■ **Work request**:
Using the entries that follow, state how many lines contain "github", with no other words.

Data for analysis START

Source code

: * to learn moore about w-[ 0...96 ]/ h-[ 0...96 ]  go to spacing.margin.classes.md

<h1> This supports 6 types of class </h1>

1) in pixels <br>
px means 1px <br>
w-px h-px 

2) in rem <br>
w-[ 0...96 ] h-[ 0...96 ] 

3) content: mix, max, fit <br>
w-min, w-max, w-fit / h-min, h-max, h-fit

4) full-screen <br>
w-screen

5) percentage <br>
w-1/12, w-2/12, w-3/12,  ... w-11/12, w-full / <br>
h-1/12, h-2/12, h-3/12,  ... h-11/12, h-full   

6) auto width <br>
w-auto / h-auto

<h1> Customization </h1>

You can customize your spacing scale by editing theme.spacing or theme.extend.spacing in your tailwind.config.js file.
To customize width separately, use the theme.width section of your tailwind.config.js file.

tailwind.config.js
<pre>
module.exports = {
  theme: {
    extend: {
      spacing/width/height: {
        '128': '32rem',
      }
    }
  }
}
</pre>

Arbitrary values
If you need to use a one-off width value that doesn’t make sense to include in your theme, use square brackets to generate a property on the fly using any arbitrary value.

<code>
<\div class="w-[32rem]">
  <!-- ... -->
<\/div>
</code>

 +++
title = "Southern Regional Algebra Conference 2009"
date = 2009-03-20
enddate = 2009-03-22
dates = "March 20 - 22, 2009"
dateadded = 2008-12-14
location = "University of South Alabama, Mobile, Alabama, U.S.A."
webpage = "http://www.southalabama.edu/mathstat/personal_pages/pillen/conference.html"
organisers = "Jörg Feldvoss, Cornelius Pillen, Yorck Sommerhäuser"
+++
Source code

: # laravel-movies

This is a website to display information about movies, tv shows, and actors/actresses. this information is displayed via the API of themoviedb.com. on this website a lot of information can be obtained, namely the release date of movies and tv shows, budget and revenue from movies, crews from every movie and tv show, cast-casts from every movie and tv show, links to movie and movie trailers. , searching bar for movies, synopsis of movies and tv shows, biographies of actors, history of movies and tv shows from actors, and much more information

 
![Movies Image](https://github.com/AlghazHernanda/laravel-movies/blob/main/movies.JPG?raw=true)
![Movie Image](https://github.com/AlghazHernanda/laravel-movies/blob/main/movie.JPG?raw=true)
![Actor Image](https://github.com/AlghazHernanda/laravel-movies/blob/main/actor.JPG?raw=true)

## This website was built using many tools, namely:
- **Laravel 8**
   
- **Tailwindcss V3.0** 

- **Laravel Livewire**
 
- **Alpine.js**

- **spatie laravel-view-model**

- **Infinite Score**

Data for analysis END

■ **Finished exercise**:
3